Problem:
Copy out all the lines in the records that include the word "propositions".

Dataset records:

───

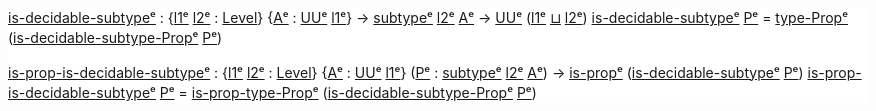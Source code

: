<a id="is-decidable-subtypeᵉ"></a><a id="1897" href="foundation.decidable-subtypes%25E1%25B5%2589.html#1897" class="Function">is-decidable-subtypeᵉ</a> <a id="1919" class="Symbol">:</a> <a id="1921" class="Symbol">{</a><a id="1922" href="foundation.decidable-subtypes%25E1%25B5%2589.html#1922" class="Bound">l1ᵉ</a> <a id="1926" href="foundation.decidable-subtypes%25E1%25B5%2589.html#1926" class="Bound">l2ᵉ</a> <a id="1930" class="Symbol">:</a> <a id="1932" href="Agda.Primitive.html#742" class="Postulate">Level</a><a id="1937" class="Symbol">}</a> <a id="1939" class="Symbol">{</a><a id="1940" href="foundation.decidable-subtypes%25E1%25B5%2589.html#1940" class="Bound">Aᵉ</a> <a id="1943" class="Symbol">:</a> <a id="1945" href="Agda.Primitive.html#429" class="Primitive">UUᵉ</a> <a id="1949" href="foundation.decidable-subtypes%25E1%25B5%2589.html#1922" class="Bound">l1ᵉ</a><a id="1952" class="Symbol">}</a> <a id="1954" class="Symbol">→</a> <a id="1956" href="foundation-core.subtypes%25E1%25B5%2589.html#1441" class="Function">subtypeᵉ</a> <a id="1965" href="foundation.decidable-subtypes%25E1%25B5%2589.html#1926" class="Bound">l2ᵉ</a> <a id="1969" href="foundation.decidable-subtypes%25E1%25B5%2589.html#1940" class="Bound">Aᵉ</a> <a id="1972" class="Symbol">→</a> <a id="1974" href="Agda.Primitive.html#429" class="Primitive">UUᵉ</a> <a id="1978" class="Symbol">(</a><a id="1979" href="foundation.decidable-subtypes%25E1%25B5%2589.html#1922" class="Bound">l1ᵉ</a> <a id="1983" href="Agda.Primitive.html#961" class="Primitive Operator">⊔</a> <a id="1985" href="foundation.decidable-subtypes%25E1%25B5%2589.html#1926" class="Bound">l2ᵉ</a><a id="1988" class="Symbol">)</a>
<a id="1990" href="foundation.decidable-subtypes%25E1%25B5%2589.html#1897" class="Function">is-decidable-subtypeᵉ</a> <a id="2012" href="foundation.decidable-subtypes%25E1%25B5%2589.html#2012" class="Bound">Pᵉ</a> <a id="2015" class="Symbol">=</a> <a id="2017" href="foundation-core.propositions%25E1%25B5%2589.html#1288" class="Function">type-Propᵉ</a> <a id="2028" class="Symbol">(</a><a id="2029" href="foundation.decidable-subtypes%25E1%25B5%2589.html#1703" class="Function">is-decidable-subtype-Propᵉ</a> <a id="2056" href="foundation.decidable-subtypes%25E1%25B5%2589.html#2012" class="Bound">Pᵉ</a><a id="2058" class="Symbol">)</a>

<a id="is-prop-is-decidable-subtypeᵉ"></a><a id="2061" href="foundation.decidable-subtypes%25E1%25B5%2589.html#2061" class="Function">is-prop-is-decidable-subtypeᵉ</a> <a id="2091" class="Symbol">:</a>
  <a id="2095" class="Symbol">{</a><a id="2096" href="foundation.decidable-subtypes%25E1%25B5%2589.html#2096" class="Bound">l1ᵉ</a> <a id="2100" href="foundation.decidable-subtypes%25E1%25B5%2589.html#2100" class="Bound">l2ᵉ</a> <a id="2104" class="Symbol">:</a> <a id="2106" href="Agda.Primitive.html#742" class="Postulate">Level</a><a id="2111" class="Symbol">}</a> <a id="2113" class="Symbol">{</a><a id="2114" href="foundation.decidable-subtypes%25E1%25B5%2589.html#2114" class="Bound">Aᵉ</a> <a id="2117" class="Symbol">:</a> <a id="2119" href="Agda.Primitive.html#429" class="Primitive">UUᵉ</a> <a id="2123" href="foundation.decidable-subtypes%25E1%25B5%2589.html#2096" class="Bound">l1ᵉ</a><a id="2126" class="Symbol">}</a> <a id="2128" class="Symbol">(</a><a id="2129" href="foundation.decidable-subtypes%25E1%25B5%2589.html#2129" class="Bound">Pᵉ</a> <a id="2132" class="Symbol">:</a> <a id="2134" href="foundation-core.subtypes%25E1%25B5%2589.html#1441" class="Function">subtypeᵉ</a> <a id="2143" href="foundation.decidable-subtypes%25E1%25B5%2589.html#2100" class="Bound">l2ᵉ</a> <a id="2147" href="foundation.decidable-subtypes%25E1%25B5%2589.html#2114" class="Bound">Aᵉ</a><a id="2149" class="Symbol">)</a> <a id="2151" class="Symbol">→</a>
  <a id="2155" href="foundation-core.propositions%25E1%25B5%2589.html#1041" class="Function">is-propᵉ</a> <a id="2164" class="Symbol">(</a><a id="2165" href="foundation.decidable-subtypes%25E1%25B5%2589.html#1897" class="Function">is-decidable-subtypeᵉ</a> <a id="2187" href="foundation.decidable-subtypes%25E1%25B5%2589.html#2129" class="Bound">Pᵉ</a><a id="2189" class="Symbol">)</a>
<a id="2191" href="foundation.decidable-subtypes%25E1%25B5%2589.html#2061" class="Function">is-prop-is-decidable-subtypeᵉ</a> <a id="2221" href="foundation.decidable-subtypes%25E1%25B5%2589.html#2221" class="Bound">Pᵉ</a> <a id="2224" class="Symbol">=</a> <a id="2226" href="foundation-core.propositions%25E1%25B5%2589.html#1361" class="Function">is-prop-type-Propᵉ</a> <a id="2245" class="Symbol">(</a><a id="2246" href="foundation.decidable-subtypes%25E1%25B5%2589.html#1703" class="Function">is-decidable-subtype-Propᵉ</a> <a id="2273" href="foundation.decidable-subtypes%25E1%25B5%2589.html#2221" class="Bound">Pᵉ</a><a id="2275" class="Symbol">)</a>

───

Answer space:
<a id="1990" href="foundation.decidable-subtypes%25E1%25B5%2589.html#1897" class="Function">is-decidable-subtypeᵉ</a> <a id="2012" href="foundation.decidable-subtypes%25E1%25B5%2589.html#2012" class="Bound">Pᵉ</a> <a id="2015" class="Symbol">=</a> <a id="2017" href="foundation-core.propositions%25E1%25B5%2589.html#1288" class="Function">type-Propᵉ</a> <a id="2028" class="Symbol">(</a><a id="2029" href="foundation.decidable-subtypes%25E1%25B5%2589.html#1703" class="Function">is-decidable-subtype-Propᵉ</a> <a id="2056" href="foundation.decidable-subtypes%25E1%25B5%2589.html#2012" class="Bound">Pᵉ</a><a id="2058" class="Symbol">)</a>
  <a id="2155" href="foundation-core.propositions%25E1%25B5%2589.html#1041" class="Function">is-propᵉ</a> <a id="2164" class="Symbol">(</a><a id="2165" href="foundation.decidable-subtypes%25E1%25B5%2589.html#1897" class="Function">is-decidable-subtypeᵉ</a> <a id="2187" href="foundation.decidable-subtypes%25E1%25B5%2589.html#2129" class="Bound">Pᵉ</a><a id="2189" class="Symbol">)</a>
<a id="2191" href="foundation.decidable-subtypes%25E1%25B5%2589.html#2061" class="Function">is-prop-is-decidable-subtypeᵉ</a> <a id="2221" href="foundation.decidable-subtypes%25E1%25B5%2589.html#2221" class="Bound">Pᵉ</a> <a id="2224" class="Symbol">=</a> <a id="2226" href="foundation-core.propositions%25E1%25B5%2589.html#1361" class="Function">is-prop-type-Propᵉ</a> <a id="2245" class="Symbol">(</a><a id="2246" href="foundation.decidable-subtypes%25E1%25B5%2589.html#1703" class="Function">is-decidable-subtype-Propᵉ</a> <a id="2273" href="foundation.decidable-subtypes%25E1%25B5%2589.html#2221" class="Bound">Pᵉ</a><a id="2275" class="Symbol">)</a>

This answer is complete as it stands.